In 2001, Blanche ceded her position to longtime members Peter H. Gilmore and Peggy Nadramia, the current High Priest and High Priestess and publishers of The Black Flame, the official magazine of The Church of Satan. The Central Office of the Church of Satan has also moved from San Francisco to New York City's Hell's Kitchen neighborhood, where the couple resides. The Church of Satan does not recognize any other organizations as holding legitimate claim to Satanism and its practice, though it does recognize that one need not be a member of the Church of Satan to be a Satanist.

In October 2004, the Royal Navy officially recognised its first registered Satanist, 24-year-old Chris Cranmer, as a technician aboard .

On June 6, 2006, the Church of Satan held the first public ritual Satanic Mass in 40 years at the Steve Allen Theater in the Center for Inquiry in Los Angeles. The ritual, based on the rites outlined in The Satanic Bible and The Satanic Rituals, was conducted by Reverend Bryan Moore and Priestess Heather Saenz.
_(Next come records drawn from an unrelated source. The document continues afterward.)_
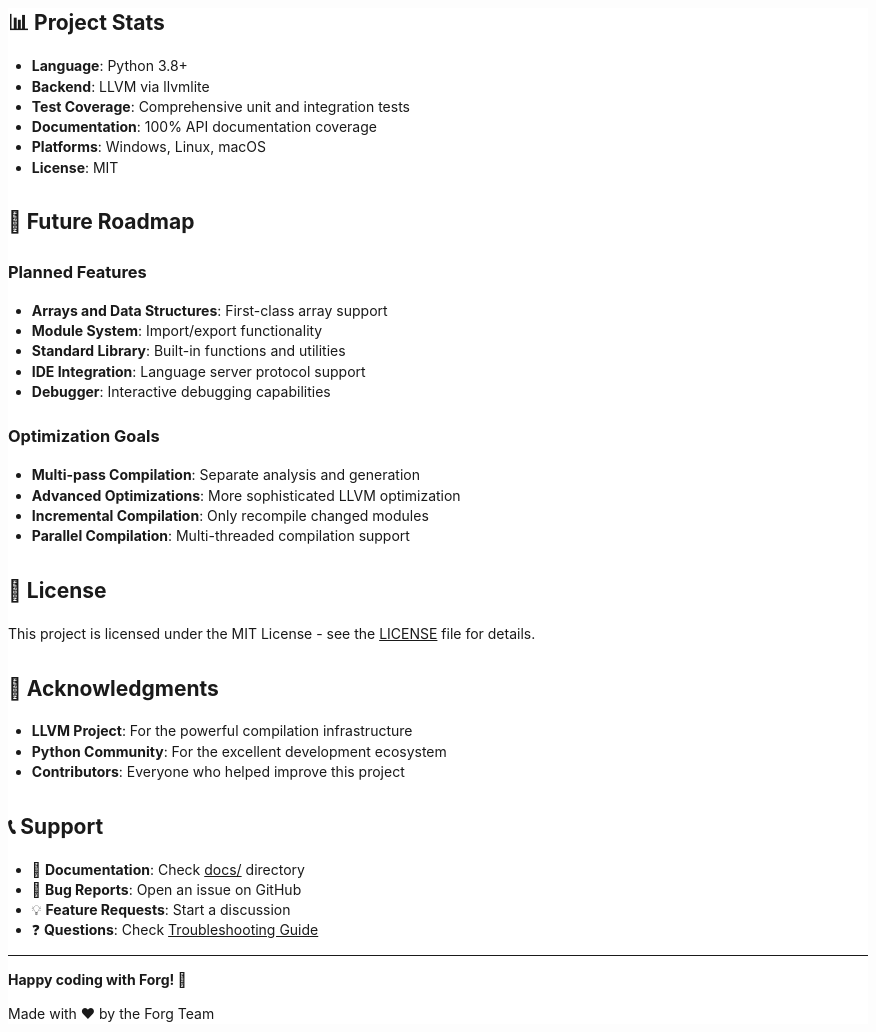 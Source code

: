 ## 📊 Project Stats

- **Language**: Python 3.8+
- **Backend**: LLVM via llvmlite
- **Test Coverage**: Comprehensive unit and integration tests
- **Documentation**: 100% API documentation coverage
- **Platforms**: Windows, Linux, macOS
- **License**: MIT

## 🎯 Future Roadmap

### Planned Features
- **Arrays and Data Structures**: First-class array support
- **Module System**: Import/export functionality
- **Standard Library**: Built-in functions and utilities
- **IDE Integration**: Language server protocol support
- **Debugger**: Interactive debugging capabilities

### Optimization Goals
- **Multi-pass Compilation**: Separate analysis and generation
- **Advanced Optimizations**: More sophisticated LLVM optimization
- **Incremental Compilation**: Only recompile changed modules
- **Parallel Compilation**: Multi-threaded compilation support

## 📄 License

This project is licensed under the MIT License - see the [LICENSE](LICENSE) file for details.

## 🙏 Acknowledgments

- **LLVM Project**: For the powerful compilation infrastructure
- **Python Community**: For the excellent development ecosystem
- **Contributors**: Everyone who helped improve this project

## 📞 Support

- 📖 **Documentation**: Check [docs/](docs/) directory
- 🐛 **Bug Reports**: Open an issue on GitHub
- 💡 **Feature Requests**: Start a discussion
- ❓ **Questions**: Check [Troubleshooting Guide](docs/troubleshooting.md)

---

**Happy coding with Forg! 🎉**

Made with ❤️ by the Forg Team

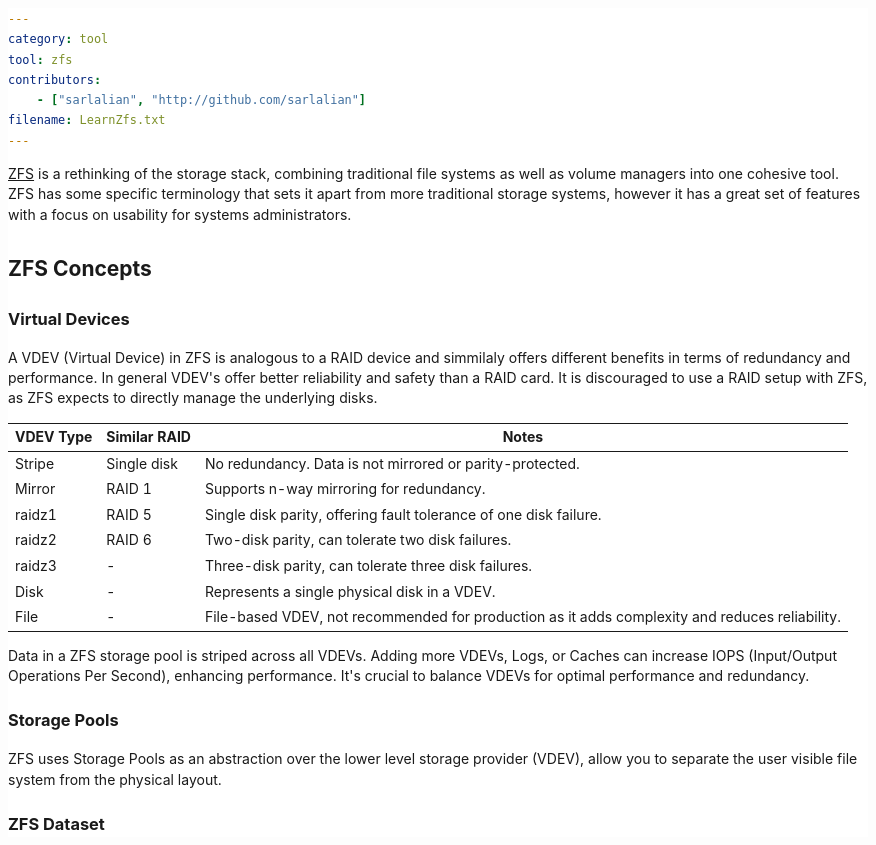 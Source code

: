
```yaml
---
category: tool
tool: zfs
contributors:
    - ["sarlalian", "http://github.com/sarlalian"]
filename: LearnZfs.txt
---
```



[ZFS](http://open-zfs.org/wiki/Main_Page)
is a rethinking of the storage stack, combining traditional file systems as well as volume
managers into one cohesive tool.  ZFS has some specific terminology that sets it apart from
more traditional storage systems, however it has a great set of features with a focus on
usability for systems administrators.


## ZFS Concepts

### Virtual Devices

A VDEV (Virtual Device) in ZFS is analogous to a RAID device and simmilaly offers different benefits in terms of redundancy and performance. In general VDEV's offer better reliability and safety than a RAID card.  It is discouraged to use a RAID setup with ZFS, as ZFS expects to directly manage the underlying disks.

| VDEV Type | Similar RAID   | Notes                                 |
|-----------|----------------|---------------------------------------|
| Stripe    | Single disk    | No redundancy. Data is not mirrored or parity-protected. |
| Mirror    | RAID 1         | Supports n-way mirroring for redundancy. |
| raidz1    | RAID 5         | Single disk parity, offering fault tolerance of one disk failure. |
| raidz2    | RAID 6         | Two-disk parity, can tolerate two disk failures. |
| raidz3    | - | Three-disk parity, can tolerate three disk failures. |
| Disk      | -              | Represents a single physical disk in a VDEV. |
| File      | -              | File-based VDEV, not recommended for production as it adds complexity and reduces reliability. |

Data in a ZFS storage pool is striped across all VDEVs. Adding more VDEVs, Logs, or Caches can increase IOPS (Input/Output Operations Per Second), enhancing performance. It's crucial to balance VDEVs for optimal performance and redundancy.

### Storage Pools

ZFS uses Storage Pools as an abstraction over the lower level storage provider (VDEV), allow
you to separate the user visible file system from the physical layout.

### ZFS Dataset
In December 2007 the Associated Press reported on a story concerning the Church of Satan, in which a teenager had sent an email to High Priest Gilmore stating he wanted to "kill in the name of our unholy lord Satan". Gilmore then reported the message to the Federal Bureau of Investigation, who informed local police, who arrested the teenager.

Membership

The Church of Satan claims they do not solicit memberships nor proselytize. Individuals seeking membership must be legally defined as adults in their nation of residence. The only exception made is for children of members who demonstrate an understanding of the Church philosophy and practices who wish to join. Their participation is limited until they reach legal adulthood.
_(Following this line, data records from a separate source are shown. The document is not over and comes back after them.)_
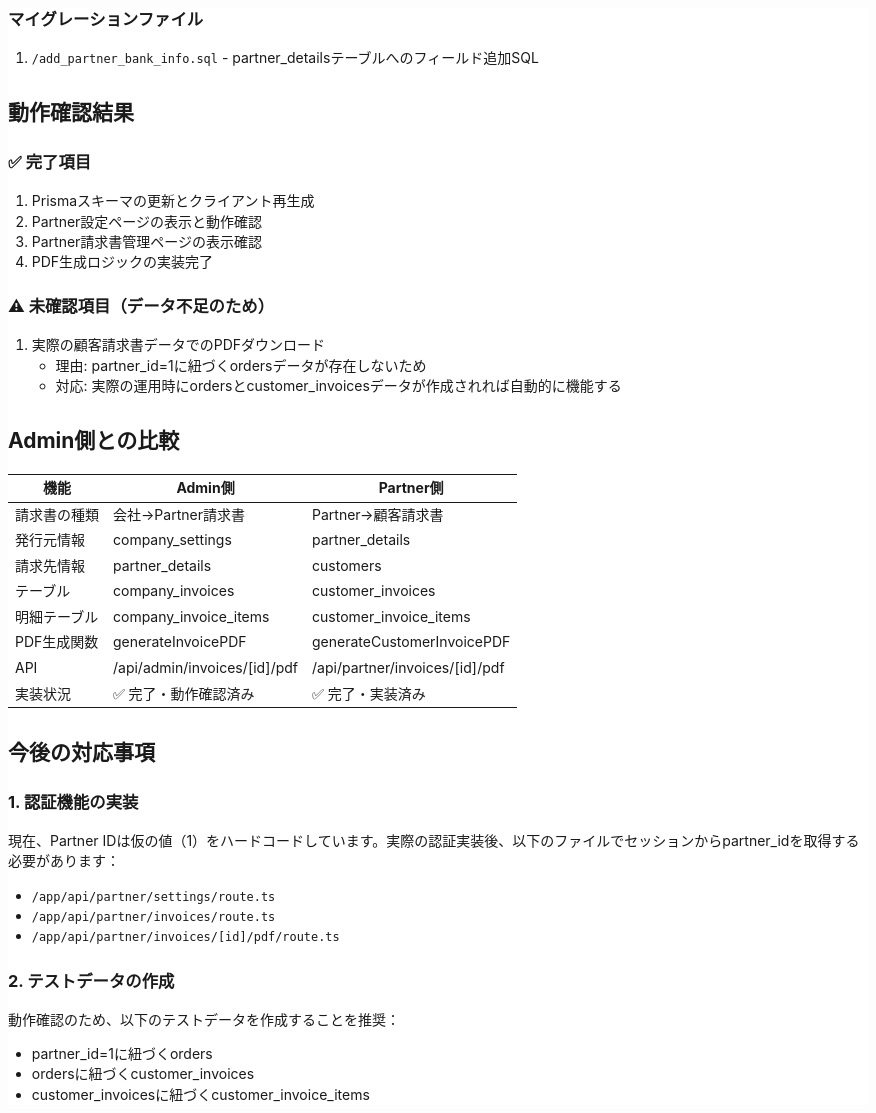 ### マイグレーションファイル
1. `/add_partner_bank_info.sql` - partner_detailsテーブルへのフィールド追加SQL

## 動作確認結果

### ✅ 完了項目
1. Prismaスキーマの更新とクライアント再生成
2. Partner設定ページの表示と動作確認
3. Partner請求書管理ページの表示確認
4. PDF生成ロジックの実装完了

### ⚠️ 未確認項目（データ不足のため）
1. 実際の顧客請求書データでのPDFダウンロード
   - 理由: partner_id=1に紐づくordersデータが存在しないため
   - 対応: 実際の運用時にordersとcustomer_invoicesデータが作成されれば自動的に機能する

## Admin側との比較

| 機能 | Admin側 | Partner側 |
|------|---------|-----------|
| 請求書の種類 | 会社→Partner請求書 | Partner→顧客請求書 |
| 発行元情報 | company_settings | partner_details |
| 請求先情報 | partner_details | customers |
| テーブル | company_invoices | customer_invoices |
| 明細テーブル | company_invoice_items | customer_invoice_items |
| PDF生成関数 | generateInvoicePDF | generateCustomerInvoicePDF |
| API | /api/admin/invoices/[id]/pdf | /api/partner/invoices/[id]/pdf |
| 実装状況 | ✅ 完了・動作確認済み | ✅ 完了・実装済み |

## 今後の対応事項

### 1. 認証機能の実装
現在、Partner IDは仮の値（1）をハードコードしています。実際の認証実装後、以下のファイルでセッションからpartner_idを取得する必要があります：
- `/app/api/partner/settings/route.ts`
- `/app/api/partner/invoices/route.ts`
- `/app/api/partner/invoices/[id]/pdf/route.ts`

### 2. テストデータの作成
動作確認のため、以下のテストデータを作成することを推奨：
- partner_id=1に紐づくorders
- ordersに紐づくcustomer_invoices
- customer_invoicesに紐づくcustomer_invoice_items
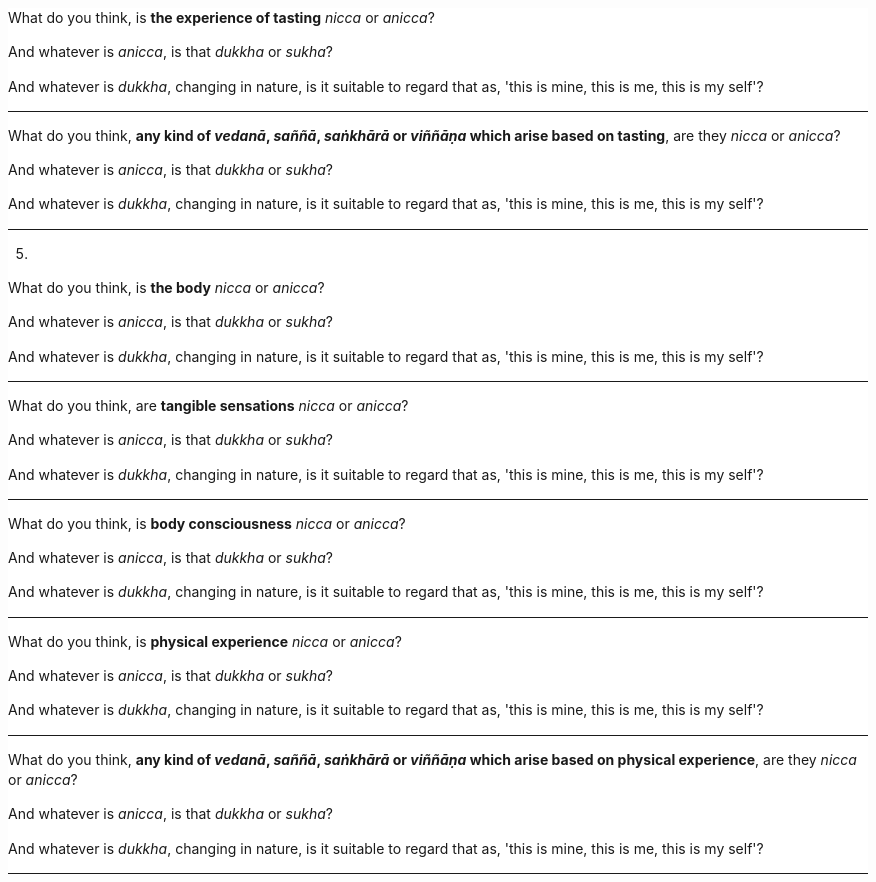 What do you think, is **the experience of tasting** *nicca* or *anicca*?

And whatever is *anicca*, is that *dukkha* or *sukha*?

And whatever is *dukkha*, changing in nature, is it suitable to regard that as, 'this is mine, this is me, this is my self'?

---
What do you think, **any kind of *vedanā*, *saññā*, *saṅkhārā* or *viññāṇa* which arise based on tasting**, are they *nicca* or *anicca*?

And whatever is *anicca*, is that *dukkha* or *sukha*?

And whatever is *dukkha*, changing in nature, is it suitable to regard that as, 'this is mine, this is me, this is my self'?

---
5.

What do you think, is **the body** *nicca* or *anicca*?

And whatever is *anicca*, is that *dukkha* or *sukha*?

And whatever is *dukkha*, changing in nature, is it suitable to regard that as, 'this is mine, this is me, this is my self'?

---

What do you think, are **tangible sensations** *nicca* or *anicca*?

And whatever is *anicca*, is that *dukkha* or *sukha*?

And whatever is *dukkha*, changing in nature, is it suitable to regard that as, 'this is mine, this is me, this is my self'?

---

What do you think, is **body consciousness** *nicca* or *anicca*?

And whatever is *anicca*, is that *dukkha* or *sukha*?

And whatever is *dukkha*, changing in nature, is it suitable to regard that as, 'this is mine, this is me, this is my self'?

---
What do you think, is **physical experience** *nicca* or *anicca*?

And whatever is *anicca*, is that *dukkha* or *sukha*?

And whatever is *dukkha*, changing in nature, is it suitable to regard that as, 'this is mine, this is me, this is my self'?

---
What do you think, **any kind of *vedanā*, *saññā*, *saṅkhārā* or *viññāṇa* which arise based on physical experience**, are they *nicca* or *anicca*?

And whatever is *anicca*, is that *dukkha* or *sukha*?

And whatever is *dukkha*, changing in nature, is it suitable to regard that as, 'this is mine, this is me, this is my self'?

---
Active Members begin at the First Degree. One must apply and be approved for an Active Membership, and this is subject to one's answers to a lengthy series of questions. One cannot apply for higher Degrees, and the requirements for each degree are not open to the public. Promotion to a higher degree is by invitation only. Members of the Third through Fifth degrees constitute the Priesthood and may be addressed as "Reverend" (although the titles of "Magister/Magistra" and "Magus/Maga" are more often used when referring to members of the Fourth and Fifth Degrees, respectively). Members of the Fifth degree may also be known as "Doctor", although "The Doctor" usually refers to LaVey. Memberships may be terminated at the discretion of the ruling body of the Church of Satan consisting of the High Priest, the High Priestess and the Council of Nine.

The church emphasizes that one does not have to join the organization to consider themselves a Satanist, and that one only needs to recognize themselves in The Satanic Bible and live according to the tenets outlined therein.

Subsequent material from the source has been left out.